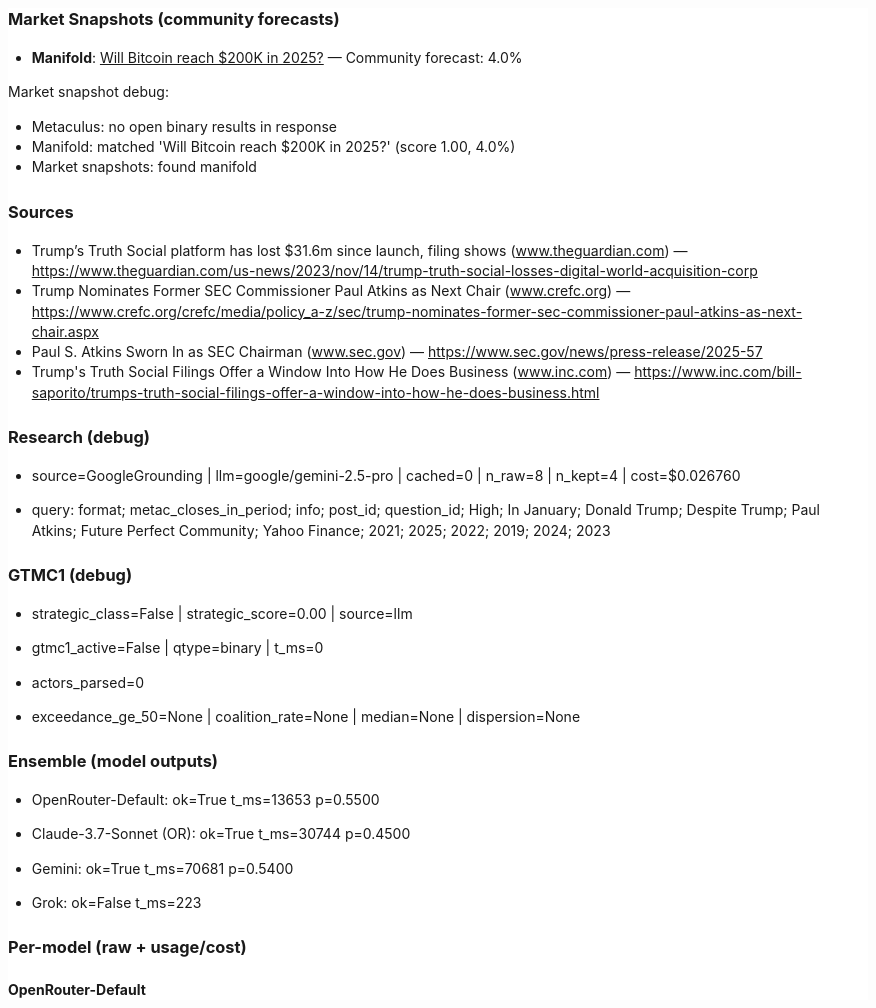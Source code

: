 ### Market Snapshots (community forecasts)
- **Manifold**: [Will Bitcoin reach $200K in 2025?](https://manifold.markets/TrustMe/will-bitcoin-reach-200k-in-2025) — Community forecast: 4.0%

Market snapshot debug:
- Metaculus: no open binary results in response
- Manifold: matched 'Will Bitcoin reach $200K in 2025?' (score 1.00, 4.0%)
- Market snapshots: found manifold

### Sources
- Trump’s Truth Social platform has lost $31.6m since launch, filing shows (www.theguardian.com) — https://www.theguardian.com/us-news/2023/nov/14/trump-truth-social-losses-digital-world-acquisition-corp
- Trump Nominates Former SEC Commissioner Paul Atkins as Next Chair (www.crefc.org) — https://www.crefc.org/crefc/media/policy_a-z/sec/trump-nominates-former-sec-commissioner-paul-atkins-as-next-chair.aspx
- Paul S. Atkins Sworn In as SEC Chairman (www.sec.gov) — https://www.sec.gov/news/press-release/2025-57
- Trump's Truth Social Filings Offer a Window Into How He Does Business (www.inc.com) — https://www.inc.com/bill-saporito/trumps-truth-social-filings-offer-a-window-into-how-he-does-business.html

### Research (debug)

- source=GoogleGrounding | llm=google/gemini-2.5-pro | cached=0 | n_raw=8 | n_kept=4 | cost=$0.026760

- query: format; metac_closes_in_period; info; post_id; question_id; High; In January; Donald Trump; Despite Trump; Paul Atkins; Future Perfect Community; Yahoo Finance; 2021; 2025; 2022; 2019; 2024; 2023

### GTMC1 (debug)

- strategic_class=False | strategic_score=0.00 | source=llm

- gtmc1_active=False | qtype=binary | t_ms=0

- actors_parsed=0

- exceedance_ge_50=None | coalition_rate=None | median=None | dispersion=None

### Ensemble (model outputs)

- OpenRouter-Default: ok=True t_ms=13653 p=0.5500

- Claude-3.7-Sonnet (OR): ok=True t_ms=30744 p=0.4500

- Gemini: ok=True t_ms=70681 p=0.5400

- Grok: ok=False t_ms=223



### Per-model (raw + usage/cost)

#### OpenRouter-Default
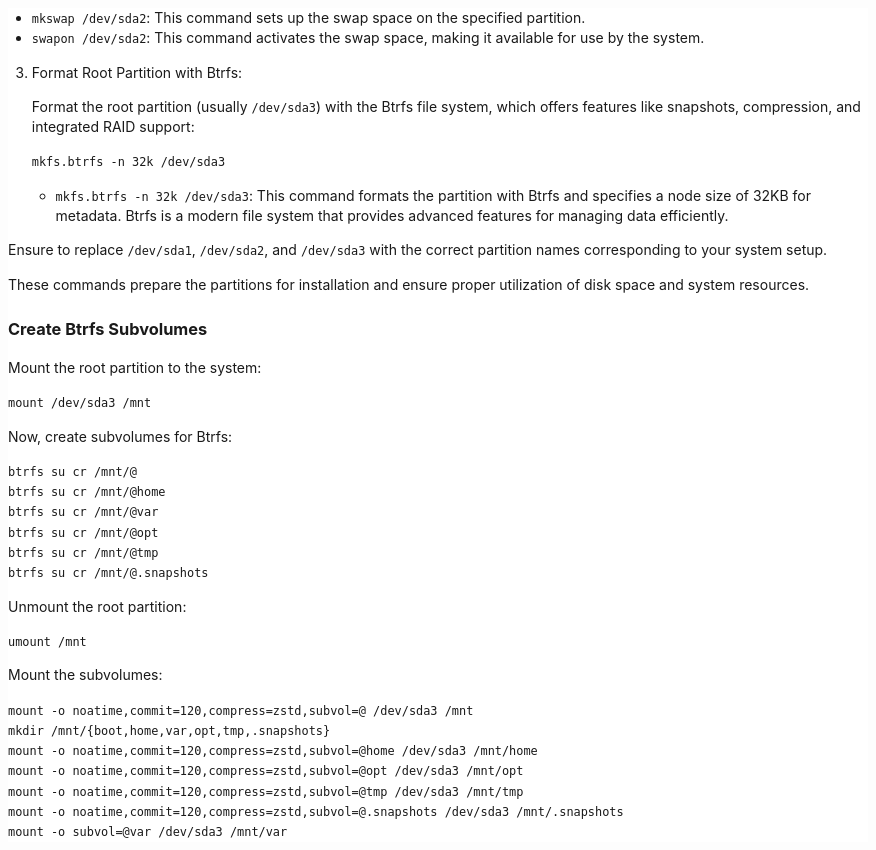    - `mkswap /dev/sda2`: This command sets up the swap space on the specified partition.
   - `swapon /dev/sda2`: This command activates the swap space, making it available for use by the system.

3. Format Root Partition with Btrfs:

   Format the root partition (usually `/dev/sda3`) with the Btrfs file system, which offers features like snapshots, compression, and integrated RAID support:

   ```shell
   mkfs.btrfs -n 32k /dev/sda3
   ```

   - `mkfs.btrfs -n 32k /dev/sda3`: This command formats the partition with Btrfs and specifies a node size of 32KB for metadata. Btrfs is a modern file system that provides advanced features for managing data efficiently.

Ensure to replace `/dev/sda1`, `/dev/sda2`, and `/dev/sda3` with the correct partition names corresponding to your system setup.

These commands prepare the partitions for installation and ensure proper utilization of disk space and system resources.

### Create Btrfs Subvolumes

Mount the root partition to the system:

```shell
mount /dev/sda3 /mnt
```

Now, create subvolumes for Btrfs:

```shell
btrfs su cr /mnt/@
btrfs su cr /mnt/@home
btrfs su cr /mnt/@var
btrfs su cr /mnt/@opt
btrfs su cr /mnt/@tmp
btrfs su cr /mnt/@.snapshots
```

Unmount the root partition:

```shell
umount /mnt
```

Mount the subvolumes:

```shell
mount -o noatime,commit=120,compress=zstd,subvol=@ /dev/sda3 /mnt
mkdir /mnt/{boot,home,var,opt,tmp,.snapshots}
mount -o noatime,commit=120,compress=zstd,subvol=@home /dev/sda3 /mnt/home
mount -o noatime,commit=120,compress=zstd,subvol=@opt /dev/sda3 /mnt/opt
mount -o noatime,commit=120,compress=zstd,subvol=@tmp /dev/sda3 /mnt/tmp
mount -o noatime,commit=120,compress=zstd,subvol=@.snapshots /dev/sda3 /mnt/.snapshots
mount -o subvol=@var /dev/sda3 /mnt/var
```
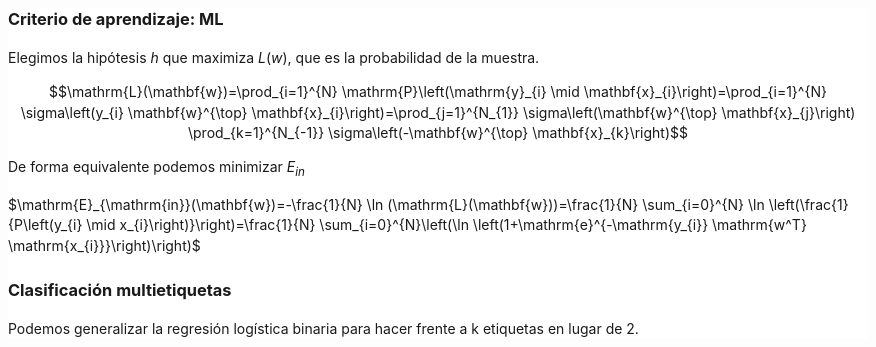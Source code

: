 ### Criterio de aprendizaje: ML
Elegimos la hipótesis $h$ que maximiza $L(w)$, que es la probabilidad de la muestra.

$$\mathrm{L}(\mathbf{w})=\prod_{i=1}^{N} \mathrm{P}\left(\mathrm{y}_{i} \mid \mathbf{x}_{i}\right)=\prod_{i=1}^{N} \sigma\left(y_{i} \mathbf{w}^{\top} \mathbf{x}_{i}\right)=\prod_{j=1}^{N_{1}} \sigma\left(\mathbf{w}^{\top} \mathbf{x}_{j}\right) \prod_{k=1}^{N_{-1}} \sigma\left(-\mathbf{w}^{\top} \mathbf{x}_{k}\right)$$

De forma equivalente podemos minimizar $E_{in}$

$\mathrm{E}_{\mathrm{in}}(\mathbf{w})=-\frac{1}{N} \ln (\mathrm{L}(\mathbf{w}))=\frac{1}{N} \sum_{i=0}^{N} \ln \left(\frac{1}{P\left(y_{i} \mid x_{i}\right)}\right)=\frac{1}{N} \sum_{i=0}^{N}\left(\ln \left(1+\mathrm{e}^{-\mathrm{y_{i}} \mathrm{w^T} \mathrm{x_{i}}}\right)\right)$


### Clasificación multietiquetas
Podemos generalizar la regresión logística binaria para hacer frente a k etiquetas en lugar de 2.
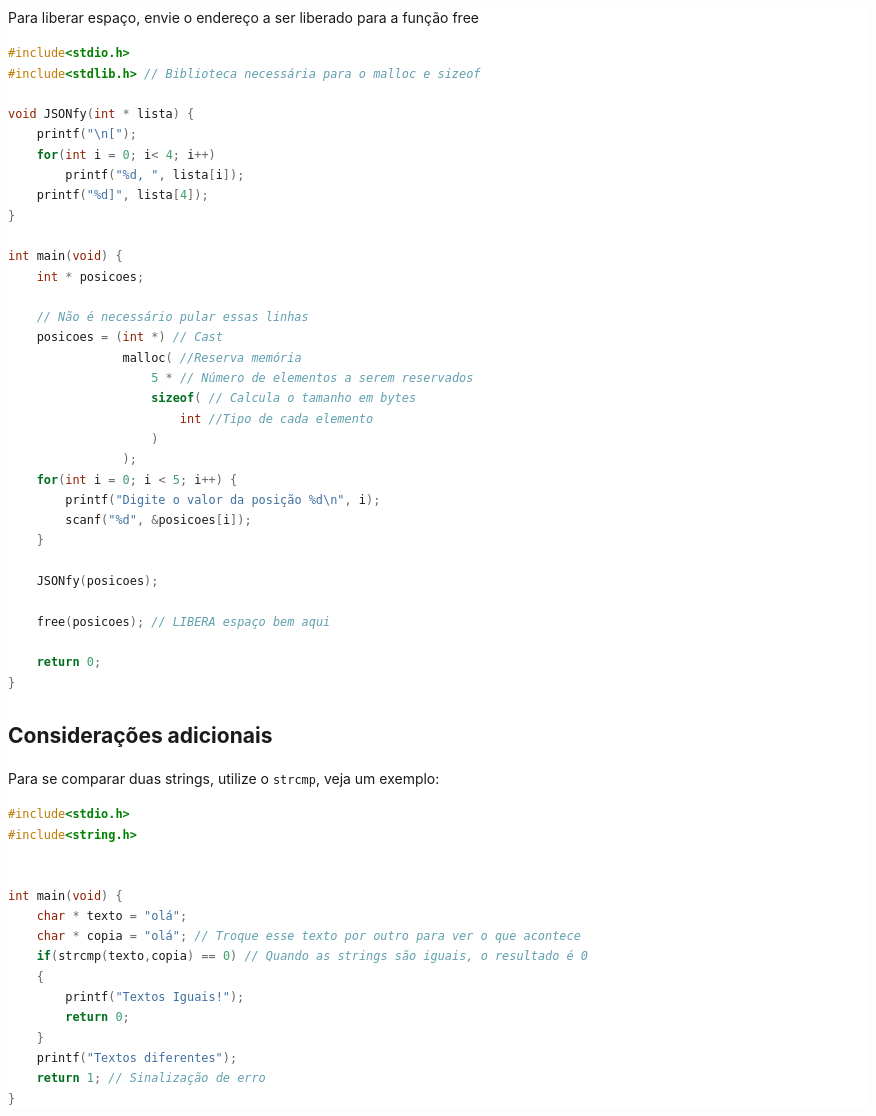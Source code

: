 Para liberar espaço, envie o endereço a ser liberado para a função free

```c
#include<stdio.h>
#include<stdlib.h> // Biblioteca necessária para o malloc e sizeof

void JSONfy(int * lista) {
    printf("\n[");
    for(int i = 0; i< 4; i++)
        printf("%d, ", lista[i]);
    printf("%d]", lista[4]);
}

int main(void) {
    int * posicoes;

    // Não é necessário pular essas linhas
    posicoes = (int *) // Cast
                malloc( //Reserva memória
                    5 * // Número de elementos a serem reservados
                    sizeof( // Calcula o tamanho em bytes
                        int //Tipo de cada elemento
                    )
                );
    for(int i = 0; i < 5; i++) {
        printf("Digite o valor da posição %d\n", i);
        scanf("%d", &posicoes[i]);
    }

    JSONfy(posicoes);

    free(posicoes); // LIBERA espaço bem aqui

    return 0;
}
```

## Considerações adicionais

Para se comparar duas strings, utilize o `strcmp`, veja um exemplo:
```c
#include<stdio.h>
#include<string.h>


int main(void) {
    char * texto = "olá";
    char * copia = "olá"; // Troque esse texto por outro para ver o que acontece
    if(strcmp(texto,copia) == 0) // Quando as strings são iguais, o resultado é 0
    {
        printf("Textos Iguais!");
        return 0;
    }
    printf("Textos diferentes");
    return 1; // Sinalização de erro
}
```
§ §
> [What is being asked]: Repeat the material above in full and unchanged, minus its images.

> [Result below]:
Source code

: ### Market Snapshots (community forecasts)
- **Manifold**: [Will Bitcoin reach $200K in 2025?](https://manifold.markets/TrustMe/will-bitcoin-reach-200k-in-2025) — Community forecast: 4.0%

Market snapshot debug:
- Metaculus: no open binary results in response
- Manifold: matched 'Will Bitcoin reach $200K in 2025?' (score 1.00, 4.0%)
- Market snapshots: found manifold

### Sources
- Trump’s Truth Social platform has lost $31.6m since launch, filing shows (www.theguardian.com) — https://www.theguardian.com/us-news/2023/nov/14/trump-truth-social-losses-digital-world-acquisition-corp
- Trump Nominates Former SEC Commissioner Paul Atkins as Next Chair (www.crefc.org) — https://www.crefc.org/crefc/media/policy_a-z/sec/trump-nominates-former-sec-commissioner-paul-atkins-as-next-chair.aspx
- Paul S. Atkins Sworn In as SEC Chairman (www.sec.gov) — https://www.sec.gov/news/press-release/2025-57
- Trump's Truth Social Filings Offer a Window Into How He Does Business (www.inc.com) — https://www.inc.com/bill-saporito/trumps-truth-social-filings-offer-a-window-into-how-he-does-business.html

### Research (debug)

- source=GoogleGrounding | llm=google/gemini-2.5-pro | cached=0 | n_raw=8 | n_kept=4 | cost=$0.026760

- query: format; metac_closes_in_period; info; post_id; question_id; High; In January; Donald Trump; Despite Trump; Paul Atkins; Future Perfect Community; Yahoo Finance; 2021; 2025; 2022; 2019; 2024; 2023

### GTMC1 (debug)

- strategic_class=False | strategic_score=0.00 | source=llm

- gtmc1_active=False | qtype=binary | t_ms=0

- actors_parsed=0

- exceedance_ge_50=None | coalition_rate=None | median=None | dispersion=None

### Ensemble (model outputs)

- OpenRouter-Default: ok=True t_ms=13653 p=0.5500

- Claude-3.7-Sonnet (OR): ok=True t_ms=30744 p=0.4500

- Gemini: ok=True t_ms=70681 p=0.5400

- Grok: ok=False t_ms=223



### Per-model (raw + usage/cost)

#### OpenRouter-Default
    - `mkswap /dev/sda2`: This command sets up the swap space on the specified partition.
   - `swapon /dev/sda2`: This command activates the swap space, making it available for use by the system.

3. Format Root Partition with Btrfs:

   Format the root partition (usually `/dev/sda3`) with the Btrfs file system, which offers features like snapshots, compression, and integrated RAID support:

   ```shell
   mkfs.btrfs -n 32k /dev/sda3
   ```

   - `mkfs.btrfs -n 32k /dev/sda3`: This command formats the partition with Btrfs and specifies a node size of 32KB for metadata. Btrfs is a modern file system that provides advanced features for managing data efficiently.

Ensure to replace `/dev/sda1`, `/dev/sda2`, and `/dev/sda3` with the correct partition names corresponding to your system setup.

These commands prepare the partitions for installation and ensure proper utilization of disk space and system resources.

### Create Btrfs Subvolumes

Mount the root partition to the system:

```shell
mount /dev/sda3 /mnt
```

Now, create subvolumes for Btrfs:

```shell
btrfs su cr /mnt/@
btrfs su cr /mnt/@home
btrfs su cr /mnt/@var
btrfs su cr /mnt/@opt
btrfs su cr /mnt/@tmp
btrfs su cr /mnt/@.snapshots
```

Unmount the root partition:

```shell
umount /mnt
```

Mount the subvolumes:

```shell
mount -o noatime,commit=120,compress=zstd,subvol=@ /dev/sda3 /mnt
mkdir /mnt/{boot,home,var,opt,tmp,.snapshots}
mount -o noatime,commit=120,compress=zstd,subvol=@home /dev/sda3 /mnt/home
mount -o noatime,commit=120,compress=zstd,subvol=@opt /dev/sda3 /mnt/opt
mount -o noatime,commit=120,compress=zstd,subvol=@tmp /dev/sda3 /mnt/tmp
mount -o noatime,commit=120,compress=zstd,subvol=@.snapshots /dev/sda3 /mnt/.snapshots
mount -o subvol=@var /dev/sda3 /mnt/var
```
Source code

: ### Criterio de aprendizaje: ML
Elegimos la hipótesis $h$ que maximiza $L(w)$, que es la probabilidad de la muestra.

$$\mathrm{L}(\mathbf{w})=\prod_{i=1}^{N} \mathrm{P}\left(\mathrm{y}_{i} \mid \mathbf{x}_{i}\right)=\prod_{i=1}^{N} \sigma\left(y_{i} \mathbf{w}^{\top} \mathbf{x}_{i}\right)=\prod_{j=1}^{N_{1}} \sigma\left(\mathbf{w}^{\top} \mathbf{x}_{j}\right) \prod_{k=1}^{N_{-1}} \sigma\left(-\mathbf{w}^{\top} \mathbf{x}_{k}\right)$$

De forma equivalente podemos minimizar $E_{in}$

$\mathrm{E}_{\mathrm{in}}(\mathbf{w})=-\frac{1}{N} \ln (\mathrm{L}(\mathbf{w}))=\frac{1}{N} \sum_{i=0}^{N} \ln \left(\frac{1}{P\left(y_{i} \mid x_{i}\right)}\right)=\frac{1}{N} \sum_{i=0}^{N}\left(\ln \left(1+\mathrm{e}^{-\mathrm{y_{i}} \mathrm{w^T} \mathrm{x_{i}}}\right)\right)$


### Clasificación multietiquetas
Podemos generalizar la regresión logística binaria para hacer frente a k etiquetas en lugar de 2.
Source code

: Para liberar espaço, envie o endereço a ser liberado para a função free

```c
#include<stdio.h>
#include<stdlib.h> // Biblioteca necessária para o malloc e sizeof

void JSONfy(int * lista) {
    printf("\n[");
    for(int i = 0; i< 4; i++)
        printf("%d, ", lista[i]);
    printf("%d]", lista[4]);
}

int main(void) {
    int * posicoes;

    // Não é necessário pular essas linhas
    posicoes = (int *) // Cast
                malloc( //Reserva memória
                    5 * // Número de elementos a serem reservados
                    sizeof( // Calcula o tamanho em bytes
                        int //Tipo de cada elemento
                    )
                );
    for(int i = 0; i < 5; i++) {
        printf("Digite o valor da posição %d\n", i);
        scanf("%d", &posicoes[i]);
    }

    JSONfy(posicoes);

    free(posicoes); // LIBERA espaço bem aqui

    return 0;
}
```

## Considerações adicionais

Para se comparar duas strings, utilize o `strcmp`, veja um exemplo:
```c
#include<stdio.h>
#include<string.h>


int main(void) {
    char * texto = "olá";
    char * copia = "olá"; // Troque esse texto por outro para ver o que acontece
    if(strcmp(texto,copia) == 0) // Quando as strings são iguais, o resultado é 0
    {
        printf("Textos Iguais!");
        return 0;
    }
    printf("Textos diferentes");
    return 1; // Sinalização de erro
}
```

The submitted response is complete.